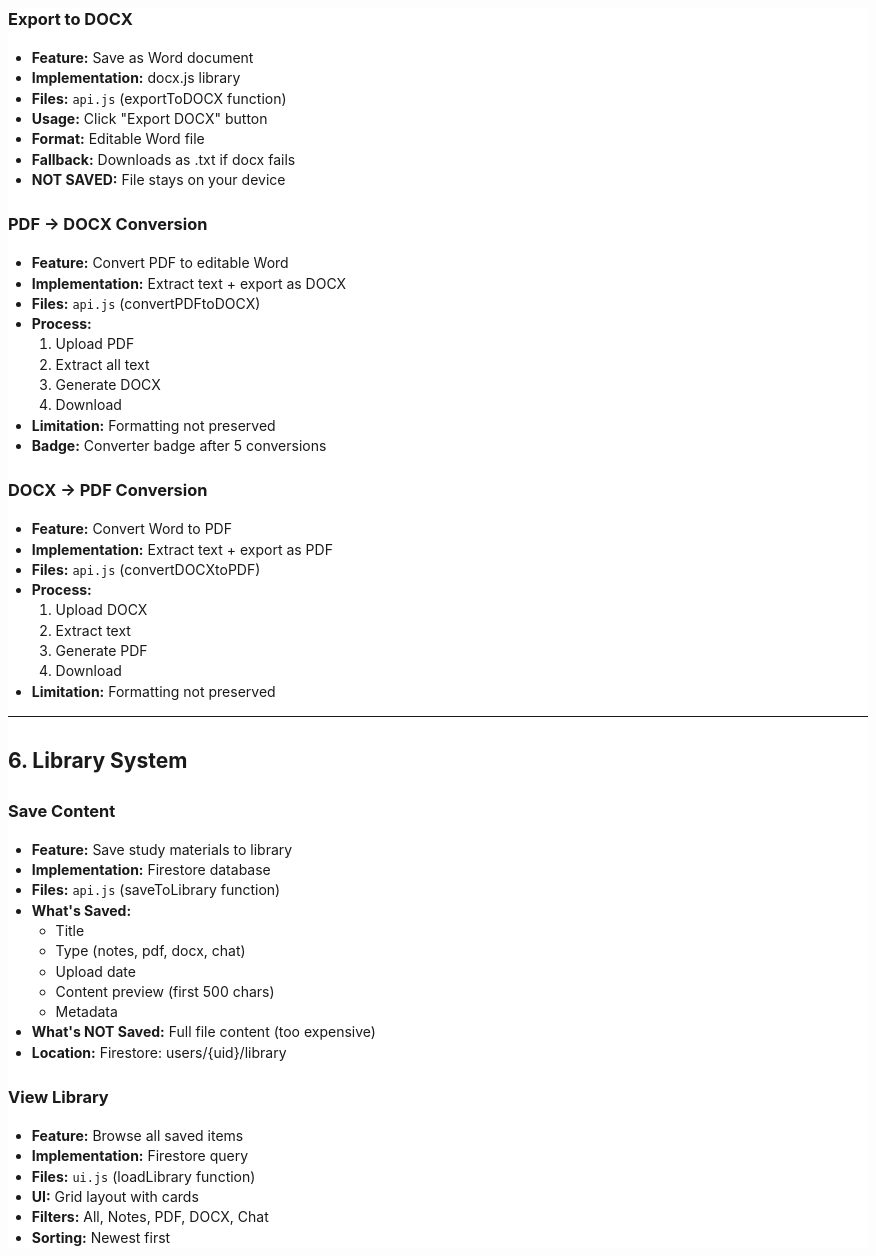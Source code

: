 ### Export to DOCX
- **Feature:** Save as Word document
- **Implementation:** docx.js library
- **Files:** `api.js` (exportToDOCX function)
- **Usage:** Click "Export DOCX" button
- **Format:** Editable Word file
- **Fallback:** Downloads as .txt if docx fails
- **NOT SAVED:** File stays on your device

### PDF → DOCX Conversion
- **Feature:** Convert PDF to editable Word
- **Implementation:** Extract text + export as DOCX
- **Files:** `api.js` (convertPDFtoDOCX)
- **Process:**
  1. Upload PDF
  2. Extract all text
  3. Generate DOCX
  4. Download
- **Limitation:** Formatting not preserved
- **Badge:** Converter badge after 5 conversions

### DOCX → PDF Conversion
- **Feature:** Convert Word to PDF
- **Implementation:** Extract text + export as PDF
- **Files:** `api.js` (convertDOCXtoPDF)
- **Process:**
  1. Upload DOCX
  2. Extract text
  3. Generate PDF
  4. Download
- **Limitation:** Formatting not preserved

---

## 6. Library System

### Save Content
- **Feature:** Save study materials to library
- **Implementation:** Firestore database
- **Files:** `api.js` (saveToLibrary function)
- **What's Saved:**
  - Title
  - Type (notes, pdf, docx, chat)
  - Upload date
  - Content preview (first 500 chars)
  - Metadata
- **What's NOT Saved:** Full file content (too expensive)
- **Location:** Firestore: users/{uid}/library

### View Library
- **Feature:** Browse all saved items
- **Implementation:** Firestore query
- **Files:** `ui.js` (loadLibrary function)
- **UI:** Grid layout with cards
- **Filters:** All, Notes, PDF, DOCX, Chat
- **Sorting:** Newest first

* **WORK INSTRUCTIONS**:
Read the entries and select each line where the word "Implementation" is found.

* **EXERCISE RESPONSE**:
- **Implementation:** docx.js library
- **Implementation:** Extract text + export as DOCX
- **Implementation:** Extract text + export as PDF
- **Implementation:** Firestore database
- **Implementation:** Firestore query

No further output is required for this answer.